Each line of the data below that contains "para" must be copied.
--- Data Enclosed Below ---
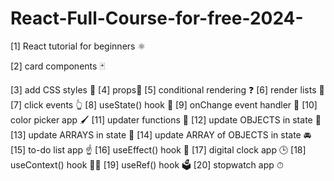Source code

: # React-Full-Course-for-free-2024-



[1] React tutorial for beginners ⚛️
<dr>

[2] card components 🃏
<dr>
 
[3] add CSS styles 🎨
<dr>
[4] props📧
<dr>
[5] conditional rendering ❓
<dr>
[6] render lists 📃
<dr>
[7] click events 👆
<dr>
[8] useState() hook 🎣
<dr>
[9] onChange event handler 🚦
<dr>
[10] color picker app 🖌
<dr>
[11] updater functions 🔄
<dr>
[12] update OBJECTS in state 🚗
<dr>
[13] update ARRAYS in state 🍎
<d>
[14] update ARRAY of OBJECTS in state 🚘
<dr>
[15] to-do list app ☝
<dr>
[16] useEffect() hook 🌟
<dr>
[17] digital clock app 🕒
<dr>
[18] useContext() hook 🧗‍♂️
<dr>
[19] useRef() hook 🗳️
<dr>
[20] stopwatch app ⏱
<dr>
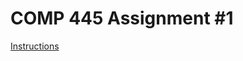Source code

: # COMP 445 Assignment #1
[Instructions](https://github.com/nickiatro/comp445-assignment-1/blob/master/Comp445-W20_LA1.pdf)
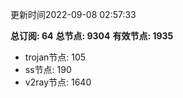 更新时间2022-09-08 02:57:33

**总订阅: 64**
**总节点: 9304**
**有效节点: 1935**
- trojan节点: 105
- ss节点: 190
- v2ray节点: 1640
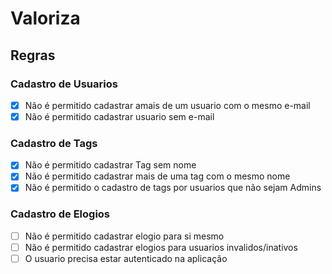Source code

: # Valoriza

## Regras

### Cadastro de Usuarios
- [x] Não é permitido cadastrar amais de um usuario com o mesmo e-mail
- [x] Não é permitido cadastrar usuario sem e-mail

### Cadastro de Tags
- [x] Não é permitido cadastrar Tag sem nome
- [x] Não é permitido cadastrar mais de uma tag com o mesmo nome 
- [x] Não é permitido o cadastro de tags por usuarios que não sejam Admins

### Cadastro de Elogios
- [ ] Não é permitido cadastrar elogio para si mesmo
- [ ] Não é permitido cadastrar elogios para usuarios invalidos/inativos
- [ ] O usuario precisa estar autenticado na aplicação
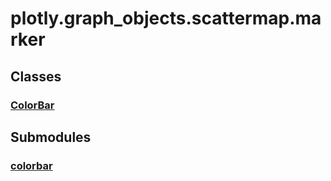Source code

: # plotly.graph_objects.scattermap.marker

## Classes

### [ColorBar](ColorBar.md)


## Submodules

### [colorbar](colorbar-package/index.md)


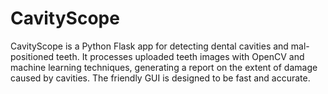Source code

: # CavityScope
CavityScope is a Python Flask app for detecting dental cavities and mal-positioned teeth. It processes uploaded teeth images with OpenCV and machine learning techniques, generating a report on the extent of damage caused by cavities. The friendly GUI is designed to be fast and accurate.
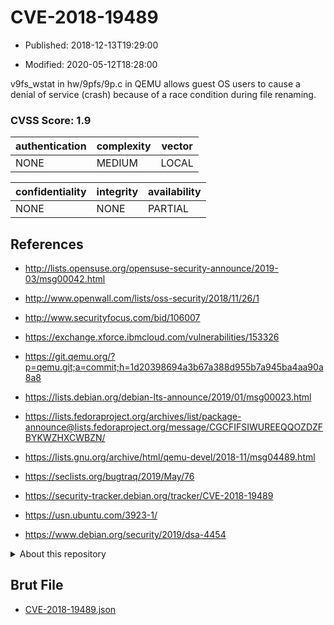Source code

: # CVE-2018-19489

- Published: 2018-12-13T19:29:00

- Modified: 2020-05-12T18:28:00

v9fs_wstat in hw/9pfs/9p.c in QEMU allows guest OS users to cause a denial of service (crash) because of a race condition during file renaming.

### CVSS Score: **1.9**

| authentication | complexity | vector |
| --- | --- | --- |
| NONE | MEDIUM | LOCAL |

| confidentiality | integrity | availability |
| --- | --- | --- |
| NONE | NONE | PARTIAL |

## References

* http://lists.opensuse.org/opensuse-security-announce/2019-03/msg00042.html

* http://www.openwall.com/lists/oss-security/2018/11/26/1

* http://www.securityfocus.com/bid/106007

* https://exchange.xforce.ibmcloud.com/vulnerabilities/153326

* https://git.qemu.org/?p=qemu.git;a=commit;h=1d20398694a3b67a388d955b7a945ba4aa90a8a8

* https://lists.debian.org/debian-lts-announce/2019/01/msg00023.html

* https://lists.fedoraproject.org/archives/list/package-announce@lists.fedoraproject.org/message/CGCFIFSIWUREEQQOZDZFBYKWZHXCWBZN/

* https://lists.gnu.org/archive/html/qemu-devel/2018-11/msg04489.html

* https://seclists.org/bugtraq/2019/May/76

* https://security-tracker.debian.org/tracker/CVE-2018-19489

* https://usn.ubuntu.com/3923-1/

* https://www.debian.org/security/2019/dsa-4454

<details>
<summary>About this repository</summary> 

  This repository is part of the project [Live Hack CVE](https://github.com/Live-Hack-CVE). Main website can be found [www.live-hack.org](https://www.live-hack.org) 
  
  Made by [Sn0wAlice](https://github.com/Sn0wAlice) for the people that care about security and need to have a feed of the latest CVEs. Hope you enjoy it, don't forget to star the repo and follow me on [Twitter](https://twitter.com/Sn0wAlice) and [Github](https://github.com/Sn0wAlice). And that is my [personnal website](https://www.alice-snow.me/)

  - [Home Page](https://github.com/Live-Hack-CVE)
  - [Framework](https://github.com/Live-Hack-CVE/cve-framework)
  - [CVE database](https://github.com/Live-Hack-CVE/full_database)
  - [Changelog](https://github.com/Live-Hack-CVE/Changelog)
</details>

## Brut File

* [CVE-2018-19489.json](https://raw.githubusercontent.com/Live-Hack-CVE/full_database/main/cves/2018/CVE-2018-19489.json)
--- End of Enclosed Data ---
Solution to the problem:
- [ ] Não é permitido cadastrar elogio para si mesmo
- [ ] Não é permitido cadastrar elogios para usuarios invalidos/inativos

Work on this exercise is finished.